Knapsacking Up Introduction

I remember the exact moment I became a feminist.

I was a junior in college, taking Human Relations a year early because the terrible professor who usually taught the course was on a sabbatical. The professor brought in several excellent speakers who told their story, and in doing so, shared with a bunch of White college kids what it was like to be Black or female or homosexual or Native-American or Asian-American in our society.

In preparation for one speaker, we were asked to read Peggy McIntosh’s “Unpacking the Invisible Knapsack.” Although the version we read for our Human Relations course dealt specifically with race, the connection with sex and gender was not difficult to make.

From that day(ish) forward, I have been a self-described feminist. As a high school educator and coach, I deal with high school students every day, teaching American History and American Government. Most of them think that feminists burn bras and seek to set up a matriarchy in America.

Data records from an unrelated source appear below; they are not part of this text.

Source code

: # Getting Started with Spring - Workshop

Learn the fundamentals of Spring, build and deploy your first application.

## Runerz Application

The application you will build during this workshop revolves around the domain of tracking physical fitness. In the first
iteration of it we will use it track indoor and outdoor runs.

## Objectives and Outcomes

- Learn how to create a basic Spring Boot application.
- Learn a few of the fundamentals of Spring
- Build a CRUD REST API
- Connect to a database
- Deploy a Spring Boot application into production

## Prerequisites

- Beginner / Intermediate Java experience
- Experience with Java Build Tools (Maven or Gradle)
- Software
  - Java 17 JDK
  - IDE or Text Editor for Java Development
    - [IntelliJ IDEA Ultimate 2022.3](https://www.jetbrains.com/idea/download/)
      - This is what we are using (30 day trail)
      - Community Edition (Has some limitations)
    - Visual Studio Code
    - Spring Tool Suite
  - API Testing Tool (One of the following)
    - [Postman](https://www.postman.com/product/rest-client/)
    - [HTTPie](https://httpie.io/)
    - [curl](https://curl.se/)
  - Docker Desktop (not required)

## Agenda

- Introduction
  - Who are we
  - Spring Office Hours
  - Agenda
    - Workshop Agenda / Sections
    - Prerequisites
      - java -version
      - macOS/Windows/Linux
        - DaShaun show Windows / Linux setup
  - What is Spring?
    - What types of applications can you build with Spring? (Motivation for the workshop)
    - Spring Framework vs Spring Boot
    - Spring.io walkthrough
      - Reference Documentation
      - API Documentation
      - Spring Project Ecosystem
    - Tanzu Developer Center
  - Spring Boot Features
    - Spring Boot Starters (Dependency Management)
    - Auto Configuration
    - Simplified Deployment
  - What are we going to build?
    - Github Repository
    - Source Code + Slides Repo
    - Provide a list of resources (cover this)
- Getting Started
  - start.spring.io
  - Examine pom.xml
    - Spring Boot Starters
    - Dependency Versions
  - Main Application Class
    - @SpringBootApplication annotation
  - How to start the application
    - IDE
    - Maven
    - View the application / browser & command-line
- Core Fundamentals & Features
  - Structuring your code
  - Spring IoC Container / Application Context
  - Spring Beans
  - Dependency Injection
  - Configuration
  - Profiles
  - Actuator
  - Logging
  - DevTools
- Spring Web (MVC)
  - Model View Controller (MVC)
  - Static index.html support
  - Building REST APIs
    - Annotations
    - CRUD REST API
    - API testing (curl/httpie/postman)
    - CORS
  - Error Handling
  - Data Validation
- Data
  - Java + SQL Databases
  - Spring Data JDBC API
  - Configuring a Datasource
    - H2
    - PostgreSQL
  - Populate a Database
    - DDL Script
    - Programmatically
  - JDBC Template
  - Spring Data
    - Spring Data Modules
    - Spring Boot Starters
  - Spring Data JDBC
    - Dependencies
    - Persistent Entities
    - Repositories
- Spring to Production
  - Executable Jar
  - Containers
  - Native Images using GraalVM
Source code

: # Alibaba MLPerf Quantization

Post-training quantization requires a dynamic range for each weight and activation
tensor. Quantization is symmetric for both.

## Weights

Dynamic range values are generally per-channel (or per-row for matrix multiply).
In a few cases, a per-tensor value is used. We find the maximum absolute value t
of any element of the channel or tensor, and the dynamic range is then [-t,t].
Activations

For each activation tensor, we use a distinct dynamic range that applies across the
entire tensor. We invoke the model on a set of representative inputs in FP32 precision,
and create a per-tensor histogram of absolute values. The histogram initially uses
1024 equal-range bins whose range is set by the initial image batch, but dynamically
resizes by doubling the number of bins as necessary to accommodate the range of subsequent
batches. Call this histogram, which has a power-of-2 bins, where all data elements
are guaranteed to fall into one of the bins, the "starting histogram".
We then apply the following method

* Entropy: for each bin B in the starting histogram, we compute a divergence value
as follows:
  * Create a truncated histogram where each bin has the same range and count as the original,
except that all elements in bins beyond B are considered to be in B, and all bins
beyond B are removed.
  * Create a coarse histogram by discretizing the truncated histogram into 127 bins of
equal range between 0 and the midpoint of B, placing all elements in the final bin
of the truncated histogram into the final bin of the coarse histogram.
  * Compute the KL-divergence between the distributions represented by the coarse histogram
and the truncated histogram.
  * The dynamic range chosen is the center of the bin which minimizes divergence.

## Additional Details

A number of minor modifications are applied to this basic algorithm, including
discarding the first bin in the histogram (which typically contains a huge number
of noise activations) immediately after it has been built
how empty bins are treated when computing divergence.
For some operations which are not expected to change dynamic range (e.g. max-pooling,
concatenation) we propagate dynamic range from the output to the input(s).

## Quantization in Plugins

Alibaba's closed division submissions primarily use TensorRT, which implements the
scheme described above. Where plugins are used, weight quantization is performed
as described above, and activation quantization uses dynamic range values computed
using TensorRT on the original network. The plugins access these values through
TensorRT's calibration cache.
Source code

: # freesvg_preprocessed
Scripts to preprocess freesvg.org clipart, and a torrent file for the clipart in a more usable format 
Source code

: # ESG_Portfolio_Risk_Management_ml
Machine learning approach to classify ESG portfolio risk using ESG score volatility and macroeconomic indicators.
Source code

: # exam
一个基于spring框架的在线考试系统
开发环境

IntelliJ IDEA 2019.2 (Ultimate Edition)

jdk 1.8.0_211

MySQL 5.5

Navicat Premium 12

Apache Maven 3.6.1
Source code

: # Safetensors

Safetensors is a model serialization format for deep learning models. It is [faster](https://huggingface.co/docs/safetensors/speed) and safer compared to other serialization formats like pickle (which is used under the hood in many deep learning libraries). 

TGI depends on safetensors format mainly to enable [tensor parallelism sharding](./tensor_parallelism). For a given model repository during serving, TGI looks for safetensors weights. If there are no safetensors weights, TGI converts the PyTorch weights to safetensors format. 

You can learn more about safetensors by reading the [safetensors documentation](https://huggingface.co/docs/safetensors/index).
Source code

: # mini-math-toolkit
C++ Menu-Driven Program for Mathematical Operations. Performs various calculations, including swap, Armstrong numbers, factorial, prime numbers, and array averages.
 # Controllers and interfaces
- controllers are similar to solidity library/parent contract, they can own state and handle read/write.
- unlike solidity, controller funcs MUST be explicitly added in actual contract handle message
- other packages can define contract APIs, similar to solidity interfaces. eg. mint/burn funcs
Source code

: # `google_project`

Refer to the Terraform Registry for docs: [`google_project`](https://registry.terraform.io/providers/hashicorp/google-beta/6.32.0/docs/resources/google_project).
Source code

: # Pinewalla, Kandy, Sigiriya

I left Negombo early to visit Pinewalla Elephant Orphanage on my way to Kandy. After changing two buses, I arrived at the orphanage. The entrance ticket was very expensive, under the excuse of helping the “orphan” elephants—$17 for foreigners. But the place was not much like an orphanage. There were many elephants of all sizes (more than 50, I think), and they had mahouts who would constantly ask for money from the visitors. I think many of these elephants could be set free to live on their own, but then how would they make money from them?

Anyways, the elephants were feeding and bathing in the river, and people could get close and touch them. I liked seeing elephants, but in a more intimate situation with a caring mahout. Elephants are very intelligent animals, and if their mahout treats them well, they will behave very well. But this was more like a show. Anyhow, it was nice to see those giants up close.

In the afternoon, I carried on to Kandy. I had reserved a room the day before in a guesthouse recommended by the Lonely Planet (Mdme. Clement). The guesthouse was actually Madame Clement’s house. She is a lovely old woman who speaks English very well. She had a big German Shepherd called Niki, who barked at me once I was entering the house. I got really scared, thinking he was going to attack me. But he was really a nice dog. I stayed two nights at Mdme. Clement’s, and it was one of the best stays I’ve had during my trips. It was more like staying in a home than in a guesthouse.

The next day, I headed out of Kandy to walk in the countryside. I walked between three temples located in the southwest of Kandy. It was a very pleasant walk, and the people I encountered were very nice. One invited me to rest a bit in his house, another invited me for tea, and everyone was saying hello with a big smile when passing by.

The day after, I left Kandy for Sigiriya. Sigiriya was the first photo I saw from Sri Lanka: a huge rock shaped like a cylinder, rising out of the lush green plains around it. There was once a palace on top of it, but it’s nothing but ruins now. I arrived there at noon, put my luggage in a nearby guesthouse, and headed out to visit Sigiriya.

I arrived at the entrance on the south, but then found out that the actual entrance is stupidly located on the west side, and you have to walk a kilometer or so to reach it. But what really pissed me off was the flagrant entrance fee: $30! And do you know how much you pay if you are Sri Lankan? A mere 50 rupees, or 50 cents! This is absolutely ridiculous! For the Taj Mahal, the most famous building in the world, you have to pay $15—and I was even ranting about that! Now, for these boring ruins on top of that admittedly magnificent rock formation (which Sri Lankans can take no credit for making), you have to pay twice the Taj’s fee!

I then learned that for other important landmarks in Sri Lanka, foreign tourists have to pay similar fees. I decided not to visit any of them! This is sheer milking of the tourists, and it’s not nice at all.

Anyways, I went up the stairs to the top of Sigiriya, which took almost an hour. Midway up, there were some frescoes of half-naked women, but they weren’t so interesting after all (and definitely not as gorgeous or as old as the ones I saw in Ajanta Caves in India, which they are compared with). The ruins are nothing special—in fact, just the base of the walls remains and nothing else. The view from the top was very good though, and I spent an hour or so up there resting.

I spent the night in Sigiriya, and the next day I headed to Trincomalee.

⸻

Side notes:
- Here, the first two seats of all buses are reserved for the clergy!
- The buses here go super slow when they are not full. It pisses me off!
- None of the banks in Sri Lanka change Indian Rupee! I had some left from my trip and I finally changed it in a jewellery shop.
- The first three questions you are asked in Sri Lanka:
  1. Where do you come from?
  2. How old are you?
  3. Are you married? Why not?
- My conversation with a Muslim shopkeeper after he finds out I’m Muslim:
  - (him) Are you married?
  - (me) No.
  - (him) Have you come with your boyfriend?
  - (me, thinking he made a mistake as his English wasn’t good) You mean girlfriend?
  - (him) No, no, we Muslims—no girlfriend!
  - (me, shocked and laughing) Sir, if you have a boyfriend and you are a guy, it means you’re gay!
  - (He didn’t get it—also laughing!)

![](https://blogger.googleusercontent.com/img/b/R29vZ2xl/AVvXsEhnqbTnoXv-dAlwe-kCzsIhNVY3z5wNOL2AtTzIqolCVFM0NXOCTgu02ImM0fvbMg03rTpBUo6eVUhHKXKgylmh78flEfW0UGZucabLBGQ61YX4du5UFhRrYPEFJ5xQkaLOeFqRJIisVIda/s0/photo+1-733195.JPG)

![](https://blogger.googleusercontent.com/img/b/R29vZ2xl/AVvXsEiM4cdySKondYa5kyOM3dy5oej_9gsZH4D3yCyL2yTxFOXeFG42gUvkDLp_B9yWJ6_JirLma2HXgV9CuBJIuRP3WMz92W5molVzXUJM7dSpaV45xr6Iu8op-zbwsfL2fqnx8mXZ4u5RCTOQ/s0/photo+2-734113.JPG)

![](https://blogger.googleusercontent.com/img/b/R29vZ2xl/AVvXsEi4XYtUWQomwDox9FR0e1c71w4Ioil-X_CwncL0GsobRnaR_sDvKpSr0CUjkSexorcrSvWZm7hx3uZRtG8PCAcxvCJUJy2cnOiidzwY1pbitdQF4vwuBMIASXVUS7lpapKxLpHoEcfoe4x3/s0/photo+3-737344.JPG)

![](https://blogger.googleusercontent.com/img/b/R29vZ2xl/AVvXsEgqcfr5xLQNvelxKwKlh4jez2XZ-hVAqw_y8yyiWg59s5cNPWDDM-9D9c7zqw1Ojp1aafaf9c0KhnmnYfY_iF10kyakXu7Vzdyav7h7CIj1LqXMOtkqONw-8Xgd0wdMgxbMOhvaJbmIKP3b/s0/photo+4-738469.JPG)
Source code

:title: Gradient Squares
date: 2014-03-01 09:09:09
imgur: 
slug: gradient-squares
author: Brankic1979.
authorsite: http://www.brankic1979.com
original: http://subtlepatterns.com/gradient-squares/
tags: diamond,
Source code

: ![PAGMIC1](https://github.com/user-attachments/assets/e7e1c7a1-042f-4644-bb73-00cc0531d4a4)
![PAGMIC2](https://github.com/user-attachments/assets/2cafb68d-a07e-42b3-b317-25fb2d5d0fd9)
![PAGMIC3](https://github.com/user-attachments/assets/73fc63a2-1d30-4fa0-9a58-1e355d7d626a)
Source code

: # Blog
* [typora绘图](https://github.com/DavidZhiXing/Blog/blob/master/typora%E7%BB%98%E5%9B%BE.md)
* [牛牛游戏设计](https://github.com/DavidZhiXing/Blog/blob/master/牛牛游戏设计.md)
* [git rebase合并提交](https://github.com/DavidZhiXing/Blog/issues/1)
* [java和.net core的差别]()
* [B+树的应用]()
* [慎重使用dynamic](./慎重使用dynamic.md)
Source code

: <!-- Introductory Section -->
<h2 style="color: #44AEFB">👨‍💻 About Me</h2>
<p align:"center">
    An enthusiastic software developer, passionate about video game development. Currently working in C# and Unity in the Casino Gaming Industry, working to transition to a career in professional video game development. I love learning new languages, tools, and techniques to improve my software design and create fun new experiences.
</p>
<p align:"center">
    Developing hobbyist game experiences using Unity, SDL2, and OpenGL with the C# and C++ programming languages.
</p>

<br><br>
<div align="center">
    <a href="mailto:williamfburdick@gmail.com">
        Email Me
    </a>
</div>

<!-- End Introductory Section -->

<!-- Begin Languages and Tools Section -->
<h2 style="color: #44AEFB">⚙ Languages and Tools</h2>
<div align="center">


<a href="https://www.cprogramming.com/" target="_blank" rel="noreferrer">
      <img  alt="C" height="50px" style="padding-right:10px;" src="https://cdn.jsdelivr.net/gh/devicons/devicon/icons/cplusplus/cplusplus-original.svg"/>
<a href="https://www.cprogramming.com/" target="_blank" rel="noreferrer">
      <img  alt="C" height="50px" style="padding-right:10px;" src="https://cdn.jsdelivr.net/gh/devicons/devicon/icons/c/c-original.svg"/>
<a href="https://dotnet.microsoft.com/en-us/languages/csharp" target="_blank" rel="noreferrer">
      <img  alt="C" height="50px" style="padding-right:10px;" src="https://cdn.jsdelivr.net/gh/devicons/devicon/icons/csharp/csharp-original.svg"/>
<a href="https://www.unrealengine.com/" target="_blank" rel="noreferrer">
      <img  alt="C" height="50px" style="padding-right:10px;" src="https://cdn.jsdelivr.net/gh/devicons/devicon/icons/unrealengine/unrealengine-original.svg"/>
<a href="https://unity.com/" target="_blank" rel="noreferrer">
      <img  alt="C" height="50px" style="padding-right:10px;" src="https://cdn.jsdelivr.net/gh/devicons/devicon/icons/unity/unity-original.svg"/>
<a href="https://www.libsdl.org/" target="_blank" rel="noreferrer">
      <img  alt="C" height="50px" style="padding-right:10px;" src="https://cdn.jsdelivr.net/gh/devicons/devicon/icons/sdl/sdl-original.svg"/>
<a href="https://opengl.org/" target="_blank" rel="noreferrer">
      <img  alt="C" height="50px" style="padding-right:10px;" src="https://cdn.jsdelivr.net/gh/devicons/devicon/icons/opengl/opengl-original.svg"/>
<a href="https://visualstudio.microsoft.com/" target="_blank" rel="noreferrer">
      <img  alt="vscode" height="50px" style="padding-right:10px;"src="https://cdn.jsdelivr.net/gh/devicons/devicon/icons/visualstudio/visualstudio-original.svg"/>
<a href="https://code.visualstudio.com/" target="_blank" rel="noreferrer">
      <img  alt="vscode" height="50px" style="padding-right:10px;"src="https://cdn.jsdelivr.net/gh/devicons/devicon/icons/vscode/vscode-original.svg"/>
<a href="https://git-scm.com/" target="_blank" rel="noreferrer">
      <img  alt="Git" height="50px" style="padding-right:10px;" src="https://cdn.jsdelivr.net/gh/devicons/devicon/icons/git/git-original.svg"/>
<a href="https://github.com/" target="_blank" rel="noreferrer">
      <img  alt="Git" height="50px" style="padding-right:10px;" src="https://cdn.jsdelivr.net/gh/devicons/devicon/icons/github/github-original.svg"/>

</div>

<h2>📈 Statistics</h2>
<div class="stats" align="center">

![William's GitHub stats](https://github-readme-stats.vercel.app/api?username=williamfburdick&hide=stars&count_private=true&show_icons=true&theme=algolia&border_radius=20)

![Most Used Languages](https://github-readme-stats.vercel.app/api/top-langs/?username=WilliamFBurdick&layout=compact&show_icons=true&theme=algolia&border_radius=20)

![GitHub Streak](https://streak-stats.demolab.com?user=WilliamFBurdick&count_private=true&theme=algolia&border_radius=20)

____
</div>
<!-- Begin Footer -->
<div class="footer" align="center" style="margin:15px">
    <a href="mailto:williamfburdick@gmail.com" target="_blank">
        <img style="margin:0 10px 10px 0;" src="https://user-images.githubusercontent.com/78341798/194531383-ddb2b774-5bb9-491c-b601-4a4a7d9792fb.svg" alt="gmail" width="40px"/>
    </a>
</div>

Me? I like bras. They’re fun to take off and keep boobs from getting droopy later in life. (Is that science or am I just making that up?) I really just want two things. First, I want American society to perceive women as worthy of the same basic respect as men. Second, I want women to receive the same opportunities as men.

See? That’s not so much, right?

Once upon a time, a friend of mine set up a feminist website and I was set to contribute. My plan was to provide a male perspective on the inherent advantages we have in America solely because we are men. I would have “unpacked” items in that knapsack through my experiences deep in the heart of BachmannLand, the most terrifying place on earth.

Unfortunately, life happened and the website collapsed after I worked ahead and finished several posts. So, over the next eight weekdays, I’ll be burning through my planned series “Knapsacking Up.”